Bien que la loi d’amnistie adoptée en 2024 ait tenté de clore juridiquement les violences liées aux manifestations politiques, les infractions les plus graves — notamment les crimes de sang et les actes assimilables à des violations graves des droits de l’Homme — restent juridiquement imprescriptibles et non amnistiables.

Qui portera la responsabilité ?

L’enquête, confiée au tribunal de grande instance de Dakar, se veut rigoureuse et méthodique. Elle s’appuiera sur des témoignages de familles de victimes, des rapports médicaux, des enregistrements vidéo, ainsi que les données d’organisations nationales et internationales.

« Rien ni personne ne sera épargné par cette instruction si les faits sont établis. La chaîne de commandement sera scrutée dans les moindres détails », confie une source judiciaire proche du dossier. Des questions clés devraient être explorées :

  • Qui a donné les ordres d’intervention ?

  • Y a-t-il eu des instructions illégales ou des dérapages couverts en haut lieu ?

  • L’usage de la force a-t-il été proportionné ?

  • Des cas de torture ou de traitements inhumains ont-ils été systématiques ?

Premiers témoignages attendus

D’après nos sources, les premières convocations sont attendues dans les jours à venir. En priorité, les proches des victimes, les blessés et d’anciens détenus seront entendus. Certains affirment avoir été torturés ou humiliés pendant leur détention dans les locaux de certaines brigades et commissariats, notamment lors des émeutes de mars 2021, juin 2023 et février 2024.

En parallèle, le ministère de la Justice aurait engagé des consultations avec des experts en droit pénal international pour garantir la recevabilité juridique de l’enquête, face à d’éventuelles critiques politiques ou recours en nullité.
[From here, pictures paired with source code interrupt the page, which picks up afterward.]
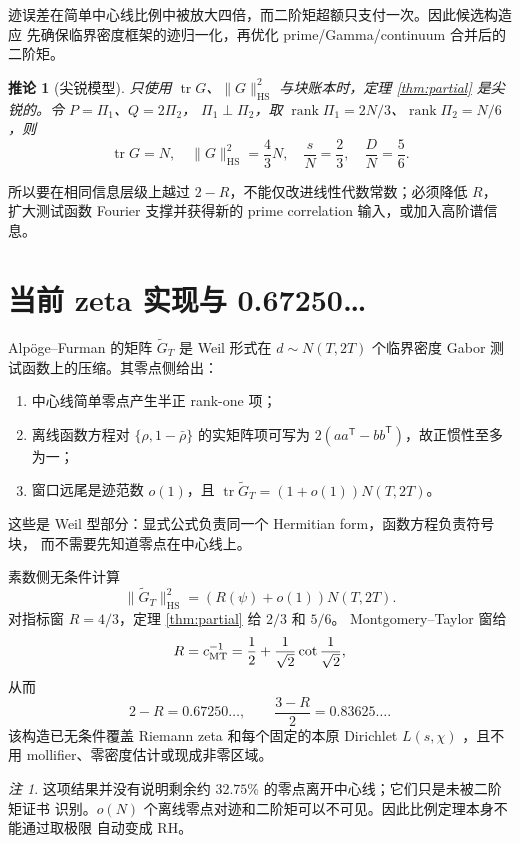 \documentclass[UTF8,11pt,a4paper]{ctexart}
\newtheorem{corollary}[theorem]{推论}
\theoremstyle{definition}
\theoremstyle{remark}
\newtheorem{remark}[theorem]{注}
\newcommand{\tr}{\operatorname{tr}}
\newcommand{\rank}{\operatorname{rank}}
\newcommand{\HS}{\mathrm{HS}}
\begin{document}
迹误差在简单中心线比例中被放大四倍，而二阶矩超额只支付一次。因此候选构造应
先确保临界密度框架的迹归一化，再优化 prime/Gamma/continuum 合并后的二阶矩。

\begin{corollary}[尖锐模型]\label{cor:sharp}
只使用 $\tr G$、$\|G\|_{\HS}^2$ 与块账本时，定理
\ref{thm:partial} 是尖锐的。令 $P=\Pi_1$、$Q=2\Pi_2$，
$\Pi_1\perp\Pi_2$，取 $\rank\Pi_1=2N/3$、$\rank\Pi_2=N/6$，则
\[
 \tr G=N,\quad \|G\|_{\HS}^2=\frac43N,\quad
 \frac{s}{N}=\frac23,\quad \frac{D}{N}=\frac56.
\]
\end{corollary}

所以要在相同信息层级上越过 $2-R$，不能仅改进线性代数常数；必须降低 $R$，
扩大测试函数 Fourier 支撑并获得新的 prime correlation 输入，或加入高阶谱信息。

\section{当前 zeta 实现与 0.67250\ldots}

Alpöge--Furman \cite{AF26} 的矩阵 $\widetilde G_T$ 是 Weil 形式在
$d\sim N(T,2T)$ 个临界密度 Gabor 测试函数上的压缩。其零点侧给出：
\begin{enumerate}[label=(Z\arabic*)]
\item 中心线简单零点产生半正 rank-one 项；
\item 离线函数方程对 $\{\rho,1-\bar\rho\}$ 的实矩阵项可写为
$2(aa^{\mathsf T}-bb^{\mathsf T})$，故正惯性至多为一；
\item 窗口远尾是迹范数 $o(1)$，且
$\tr\widetilde G_T=(1+o(1))N(T,2T)$。
\end{enumerate}
这些是 Weil 型部分：显式公式负责同一个 Hermitian form，函数方程负责符号块，
而不需要先知道零点在中心线上。

素数侧无条件计算
\[
 \|\widetilde G_T\|_{\HS}^2=(R(\psi)+o(1))N(T,2T).
\]
对指标窗 $R=4/3$，定理 \ref{thm:partial} 给 $2/3$ 和 $5/6$。
Montgomery--Taylor 窗给
\[
 R=c_{\rm MT}^{-1}
 =\frac12+\frac1{\sqrt2}\cot\frac1{\sqrt2},
\]
从而
\[
 2-R=0.67250\ldots,\qquad
 \frac{3-R}{2}=0.83625\ldots.
\]
该构造已无条件覆盖 Riemann zeta 和每个固定的本原 Dirichlet
$L(s,\chi)$ \cite{AF26}，且不用 mollifier、零密度估计或现成非零区域。

\begin{remark}
这项结果并没有说明剩余约 $32.75\%$ 的零点离开中心线；它们只是未被二阶矩证书
识别。$o(N)$ 个离线零点对迹和二阶矩可以不可见。因此比例定理本身不能通过取极限
自动变成 RH。
\end{remark}
\end{document}
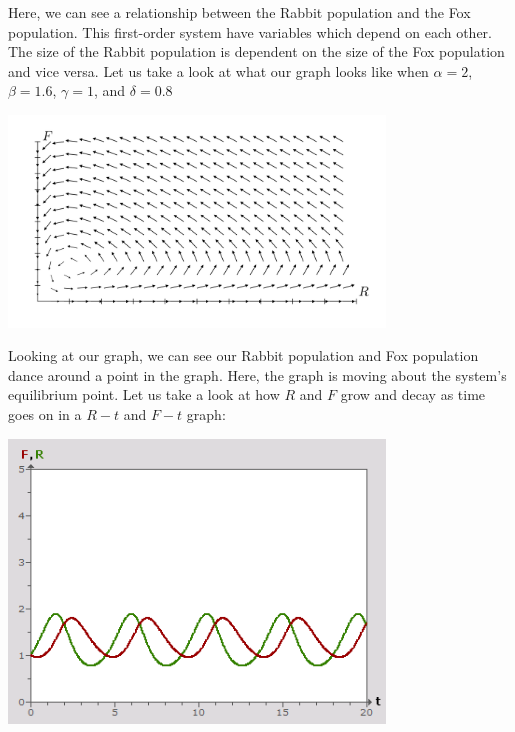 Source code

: \documentclass{amsart}
\theoremstyle{definition}
\numberwithin{equation}{section}
\begin{document}
\begin{sansmath}
Here, we can see a relationship between the Rabbit population and the Fox population. This first-order system have variables which depend on each other. The size of the Rabbit population is dependent on the size of the Fox population and vice versa.
Let us take a look at what our graph looks like when $\alpha = 2$, $\beta = 1.6$, $\gamma = 1$, and $\delta = 0.8$

\begin{center}
  \includegraphics[width=10cm]{PredatorPreyModel}
\end{center}


Looking at our graph, we can see our Rabbit population and Fox population dance around a point in the graph. Here, the graph is moving about the system's equilibrium point. Let us take a look at how $R$ and $F$ grow and decay as time goes on in a $R-t$ and $F-t$ graph:

\begin{center}
  \includegraphics[width=10cm]{RT Graph}
\end{center}


\end{sansmath}
\end{document}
Un test pour l’État de droit

Cette initiative judiciaire, inédite par son ampleur et sa cible potentielle, s’inscrit dans la dynamique de rupture et de reddition des comptes promise par le président Bassirou Diomaye Faye et son Premier ministre Ousmane Sonko. Pour les familles des victimes, longtemps laissées sans réponse, il s’agit d’un espoir de vérité et de réparation, après des années d’attente et de frustration.

Mais cette traque judiciaire s’annonce politiquement sensible. Elle pourrait raviver les tensions entre l’actuel pouvoir et l’ancien régime, tout en posant une épreuve majeure pour l’indépendance de la justice sénégalaise.